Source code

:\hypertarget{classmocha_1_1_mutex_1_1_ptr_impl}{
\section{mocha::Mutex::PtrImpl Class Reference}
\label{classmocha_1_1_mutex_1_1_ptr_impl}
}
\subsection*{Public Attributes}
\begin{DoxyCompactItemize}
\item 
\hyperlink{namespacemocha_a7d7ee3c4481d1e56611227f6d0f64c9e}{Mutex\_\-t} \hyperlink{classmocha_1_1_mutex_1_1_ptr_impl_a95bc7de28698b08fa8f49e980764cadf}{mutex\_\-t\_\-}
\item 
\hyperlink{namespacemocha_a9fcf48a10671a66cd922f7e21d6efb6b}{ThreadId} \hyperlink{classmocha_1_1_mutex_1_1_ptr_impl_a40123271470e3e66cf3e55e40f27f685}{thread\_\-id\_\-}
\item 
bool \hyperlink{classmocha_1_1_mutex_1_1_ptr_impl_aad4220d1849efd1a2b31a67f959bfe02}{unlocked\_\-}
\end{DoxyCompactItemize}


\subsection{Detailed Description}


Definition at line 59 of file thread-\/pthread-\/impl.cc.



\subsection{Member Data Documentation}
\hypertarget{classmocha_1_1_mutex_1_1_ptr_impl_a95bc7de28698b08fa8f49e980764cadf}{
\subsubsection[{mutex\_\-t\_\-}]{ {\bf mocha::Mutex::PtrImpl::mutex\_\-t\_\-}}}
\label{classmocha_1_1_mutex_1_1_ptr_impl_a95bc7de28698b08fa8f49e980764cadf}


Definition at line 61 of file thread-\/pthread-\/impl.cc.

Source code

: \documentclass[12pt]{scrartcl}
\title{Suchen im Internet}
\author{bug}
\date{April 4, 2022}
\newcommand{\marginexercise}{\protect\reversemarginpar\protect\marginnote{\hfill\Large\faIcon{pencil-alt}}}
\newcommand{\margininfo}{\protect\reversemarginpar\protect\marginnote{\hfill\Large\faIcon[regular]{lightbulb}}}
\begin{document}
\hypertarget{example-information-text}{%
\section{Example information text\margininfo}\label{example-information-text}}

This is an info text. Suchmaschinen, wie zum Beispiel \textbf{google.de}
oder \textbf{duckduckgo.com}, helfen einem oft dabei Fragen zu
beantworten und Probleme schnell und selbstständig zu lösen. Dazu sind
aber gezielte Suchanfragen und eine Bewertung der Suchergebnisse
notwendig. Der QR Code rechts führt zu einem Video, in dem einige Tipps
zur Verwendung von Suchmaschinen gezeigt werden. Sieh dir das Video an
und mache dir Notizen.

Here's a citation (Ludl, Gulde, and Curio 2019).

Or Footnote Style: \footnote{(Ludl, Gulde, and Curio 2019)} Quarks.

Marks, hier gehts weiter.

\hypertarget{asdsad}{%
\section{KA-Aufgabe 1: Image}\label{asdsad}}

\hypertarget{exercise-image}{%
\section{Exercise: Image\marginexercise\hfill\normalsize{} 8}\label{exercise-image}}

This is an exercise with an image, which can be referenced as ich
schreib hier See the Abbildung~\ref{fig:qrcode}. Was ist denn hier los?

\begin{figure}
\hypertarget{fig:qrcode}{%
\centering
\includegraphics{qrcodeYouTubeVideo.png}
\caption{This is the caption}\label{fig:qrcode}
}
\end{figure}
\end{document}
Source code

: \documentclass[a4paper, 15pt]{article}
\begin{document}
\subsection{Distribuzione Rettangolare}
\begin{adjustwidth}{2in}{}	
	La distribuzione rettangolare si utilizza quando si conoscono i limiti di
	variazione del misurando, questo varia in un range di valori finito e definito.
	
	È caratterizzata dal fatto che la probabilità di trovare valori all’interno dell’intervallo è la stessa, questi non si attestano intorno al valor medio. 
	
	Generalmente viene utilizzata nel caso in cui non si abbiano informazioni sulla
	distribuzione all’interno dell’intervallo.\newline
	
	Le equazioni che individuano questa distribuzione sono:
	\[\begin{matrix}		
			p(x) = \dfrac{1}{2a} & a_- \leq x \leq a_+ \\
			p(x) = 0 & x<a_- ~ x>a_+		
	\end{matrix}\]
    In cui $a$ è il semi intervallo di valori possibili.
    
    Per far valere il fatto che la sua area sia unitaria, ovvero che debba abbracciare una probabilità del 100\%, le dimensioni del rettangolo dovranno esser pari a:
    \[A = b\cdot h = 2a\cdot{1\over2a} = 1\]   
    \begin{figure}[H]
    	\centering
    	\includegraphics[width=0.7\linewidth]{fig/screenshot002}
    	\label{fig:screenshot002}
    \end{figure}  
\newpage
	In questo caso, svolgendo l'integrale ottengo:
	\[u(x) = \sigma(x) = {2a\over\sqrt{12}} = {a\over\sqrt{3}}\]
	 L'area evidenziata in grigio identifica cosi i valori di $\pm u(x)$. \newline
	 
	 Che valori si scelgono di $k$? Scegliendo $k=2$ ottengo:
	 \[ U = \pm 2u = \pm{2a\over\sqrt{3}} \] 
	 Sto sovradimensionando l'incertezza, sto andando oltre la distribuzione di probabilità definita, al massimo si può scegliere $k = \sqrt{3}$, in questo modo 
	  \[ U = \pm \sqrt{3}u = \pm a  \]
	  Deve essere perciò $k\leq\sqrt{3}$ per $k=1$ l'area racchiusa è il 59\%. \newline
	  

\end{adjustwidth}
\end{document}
--*--
Aim of the task:
Please repeat every entry, exactly as it was written.

Answer section:
Source code

:\hypertarget{classmocha_1_1_mutex_1_1_ptr_impl}{
\section{mocha::Mutex::PtrImpl Class Reference}
\label{classmocha_1_1_mutex_1_1_ptr_impl}
}
\subsection*{Public Attributes}
\begin{DoxyCompactItemize}
\item 
\hyperlink{namespacemocha_a7d7ee3c4481d1e56611227f6d0f64c9e}{Mutex\_\-t} \hyperlink{classmocha_1_1_mutex_1_1_ptr_impl_a95bc7de28698b08fa8f49e980764cadf}{mutex\_\-t\_\-}
\item 
\hyperlink{namespacemocha_a9fcf48a10671a66cd922f7e21d6efb6b}{ThreadId} \hyperlink{classmocha_1_1_mutex_1_1_ptr_impl_a40123271470e3e66cf3e55e40f27f685}{thread\_\-id\_\-}
\item 
bool \hyperlink{classmocha_1_1_mutex_1_1_ptr_impl_aad4220d1849efd1a2b31a67f959bfe02}{unlocked\_\-}
\end{DoxyCompactItemize}


\subsection{Detailed Description}


Definition at line 59 of file thread-\/pthread-\/impl.cc.



\subsection{Member Data Documentation}
\hypertarget{classmocha_1_1_mutex_1_1_ptr_impl_a95bc7de28698b08fa8f49e980764cadf}{
\subsubsection[{mutex\_\-t\_\-}]{ {\bf mocha::Mutex::PtrImpl::mutex\_\-t\_\-}}}
\label{classmocha_1_1_mutex_1_1_ptr_impl_a95bc7de28698b08fa8f49e980764cadf}


Definition at line 61 of file thread-\/pthread-\/impl.cc.

Source code

: \documentclass[12pt]{scrartcl}
\title{Suchen im Internet}
\author{bug}
\date{April 4, 2022}
\newcommand{\marginexercise}{\protect\reversemarginpar\protect\marginnote{\hfill\Large\faIcon{pencil-alt}}}
\newcommand{\margininfo}{\protect\reversemarginpar\protect\marginnote{\hfill\Large\faIcon[regular]{lightbulb}}}
\begin{document}
\hypertarget{example-information-text}{%
\section{Example information text\margininfo}\label{example-information-text}}

This is an info text. Suchmaschinen, wie zum Beispiel \textbf{google.de}
oder \textbf{duckduckgo.com}, helfen einem oft dabei Fragen zu
beantworten und Probleme schnell und selbstständig zu lösen. Dazu sind
aber gezielte Suchanfragen und eine Bewertung der Suchergebnisse
notwendig. Der QR Code rechts führt zu einem Video, in dem einige Tipps
zur Verwendung von Suchmaschinen gezeigt werden. Sieh dir das Video an
und mache dir Notizen.

Here's a citation (Ludl, Gulde, and Curio 2019).

Or Footnote Style: \footnote{(Ludl, Gulde, and Curio 2019)} Quarks.

Marks, hier gehts weiter.

\hypertarget{asdsad}{%
\section{KA-Aufgabe 1: Image}\label{asdsad}}

\hypertarget{exercise-image}{%
\section{Exercise: Image\marginexercise\hfill\normalsize{} 8}\label{exercise-image}}

This is an exercise with an image, which can be referenced as ich
schreib hier See the Abbildung~\ref{fig:qrcode}. Was ist denn hier los?

\begin{figure}
\hypertarget{fig:qrcode}{%
\centering
\includegraphics{qrcodeYouTubeVideo.png}
\caption{This is the caption}\label{fig:qrcode}
}
\end{figure}
\end{document}
Source code

: \documentclass[a4paper, 15pt]{article}
\begin{document}
\subsection{Distribuzione Rettangolare}
\begin{adjustwidth}{2in}{}	
	La distribuzione rettangolare si utilizza quando si conoscono i limiti di
	variazione del misurando, questo varia in un range di valori finito e definito.
	
	È caratterizzata dal fatto che la probabilità di trovare valori all’interno dell’intervallo è la stessa, questi non si attestano intorno al valor medio. 
	
	Generalmente viene utilizzata nel caso in cui non si abbiano informazioni sulla
	distribuzione all’interno dell’intervallo.\newline
	
	Le equazioni che individuano questa distribuzione sono:
	\[\begin{matrix}		
			p(x) = \dfrac{1}{2a} & a_- \leq x \leq a_+ \\
			p(x) = 0 & x<a_- ~ x>a_+		
	\end{matrix}\]
    In cui $a$ è il semi intervallo di valori possibili.
    
    Per far valere il fatto che la sua area sia unitaria, ovvero che debba abbracciare una probabilità del 100\%, le dimensioni del rettangolo dovranno esser pari a:
    \[A = b\cdot h = 2a\cdot{1\over2a} = 1\]   
    \begin{figure}[H]
    	\centering
    	\includegraphics[width=0.7\linewidth]{fig/screenshot002}
    	\label{fig:screenshot002}
    \end{figure}  
\newpage
	In questo caso, svolgendo l'integrale ottengo:
	\[u(x) = \sigma(x) = {2a\over\sqrt{12}} = {a\over\sqrt{3}}\]
	 L'area evidenziata in grigio identifica cosi i valori di $\pm u(x)$. \newline
	 
	 Che valori si scelgono di $k$? Scegliendo $k=2$ ottengo:
	 \[ U = \pm 2u = \pm{2a\over\sqrt{3}} \] 
	 Sto sovradimensionando l'incertezza, sto andando oltre la distribuzione di probabilità definita, al massimo si può scegliere $k = \sqrt{3}$, in questo modo 
	  \[ U = \pm \sqrt{3}u = \pm a  \]
	  Deve essere perciò $k\leq\sqrt{3}$ per $k=1$ l'area racchiusa è il 59\%. \newline
	  

\end{adjustwidth}
\end{document}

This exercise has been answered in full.